Влад слушал вполуха, заранее зная, что за этим последует предложение новых подстрочников, сдобренное щедрым угощением. В хмельной прострации все вокруг виделось и слышалось ему, как через толстое стекло. Явь, словно ссохшийся грунт на старом холсте, постепенно растрескивалась в его сознании, но, когда беспамятство грозило замкнуться в нем, откуда-то из темной глубины второго плана этого почти немого для него кино к нему устремлялись недвижные глаза стеклянно непьянеющего Фазиля Абдулжалилова, и он сразу же приходил в себя, столько горечи и презрения маячило в них, в этих глазах.
В час послеобеденного затишья Влад отправлялся на служивший тут городским парком остров Кубани, где, расположившись в прибрежном подлеске, строчил халтуру в очередные номера местных газет и наскоро рифмовал переводы в том обязательном количестве, чтобы никого не обидеть.
Небо шелушилось над ним перистой известкой, река, вспениваясь на перекатах, скользила в распаде плоскогорья, стекая в голубеющие вдали степи, в кружеве ветвей и трав перекликалась теплотворная живность, и все это, цельно взятое, никак не сочеталось с тем, о чем складывалось у него на бумаге и что в повседневности суетно хлопотало вокруг него и в нем самом, будто плесенью оплетая светоносную ткань бытия.
Покончив с заданной писаниной, Влад снова возвращался к дяде Саше, чтобы после закрытия закончить дневную маету в компании временных собутыльников, доверив очередной шлюхе довести себя до ее гостеприимного ночлега.

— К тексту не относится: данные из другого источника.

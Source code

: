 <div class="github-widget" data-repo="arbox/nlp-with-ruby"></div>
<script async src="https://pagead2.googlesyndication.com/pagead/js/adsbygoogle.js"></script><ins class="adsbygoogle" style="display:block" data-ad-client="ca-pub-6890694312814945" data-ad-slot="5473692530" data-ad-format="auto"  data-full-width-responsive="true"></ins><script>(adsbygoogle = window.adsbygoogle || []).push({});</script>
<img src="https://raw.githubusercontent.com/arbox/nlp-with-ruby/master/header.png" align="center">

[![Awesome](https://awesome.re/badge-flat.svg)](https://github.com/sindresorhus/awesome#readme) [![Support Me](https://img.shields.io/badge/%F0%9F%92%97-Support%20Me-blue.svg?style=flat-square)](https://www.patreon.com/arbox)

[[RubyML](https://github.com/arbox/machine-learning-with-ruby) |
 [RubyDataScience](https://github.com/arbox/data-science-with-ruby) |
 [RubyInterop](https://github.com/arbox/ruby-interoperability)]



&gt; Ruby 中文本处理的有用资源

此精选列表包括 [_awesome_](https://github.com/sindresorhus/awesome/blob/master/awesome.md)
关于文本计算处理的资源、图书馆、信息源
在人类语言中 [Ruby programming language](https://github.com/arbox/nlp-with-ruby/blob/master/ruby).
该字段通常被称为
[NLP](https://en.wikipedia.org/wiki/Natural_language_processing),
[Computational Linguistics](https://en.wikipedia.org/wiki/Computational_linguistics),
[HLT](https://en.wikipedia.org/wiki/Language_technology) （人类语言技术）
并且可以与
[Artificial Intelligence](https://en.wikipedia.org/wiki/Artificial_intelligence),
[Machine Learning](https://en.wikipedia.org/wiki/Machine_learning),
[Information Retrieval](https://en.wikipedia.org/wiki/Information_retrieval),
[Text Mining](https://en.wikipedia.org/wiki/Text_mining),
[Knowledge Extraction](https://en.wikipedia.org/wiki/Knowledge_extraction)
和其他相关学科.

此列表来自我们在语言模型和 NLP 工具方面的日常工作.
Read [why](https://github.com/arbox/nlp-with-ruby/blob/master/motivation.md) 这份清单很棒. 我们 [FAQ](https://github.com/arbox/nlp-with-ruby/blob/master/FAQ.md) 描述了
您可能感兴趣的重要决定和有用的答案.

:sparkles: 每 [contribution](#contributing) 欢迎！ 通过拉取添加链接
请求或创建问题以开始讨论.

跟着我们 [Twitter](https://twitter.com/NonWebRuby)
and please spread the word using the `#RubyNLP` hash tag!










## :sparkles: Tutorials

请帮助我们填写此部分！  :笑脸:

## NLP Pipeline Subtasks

По вечерам над ресторанами.
Сколько раз потом, в парижской промозглости, грезилось ему, как безоблачным летним днем он сходит на случайном полустанке с проходящего поезда и, не разбирая дороги, идет куда глаза глядят сквозь знойный простор и травяной стрекот к струящимся на горизонте селеньям. Это видение преследовало Влада, настигая его в самые неожиданные моменты и в самых неподходящих местах: днем и ночью, в поезде, в самолете, среди сна или разговоров, перед микрофоном собраний, съездов, пресс-конференций, в концерте или перед телевизором, но чаще всего в пьяном бреду, когда текучие химеры змеились вокруг него, а душа то возносилась в горние кущи, то низвергалась в спиральную темь. В такие минуты он благодарно затихал сердцем, стараясь подольше удержать в себе возникшую вдруг перед ним фата-моргану в тщетном ожидании, что она вот-вот в следующую секунду обернется явью. Остановись, мгновенье, ты прекрасно!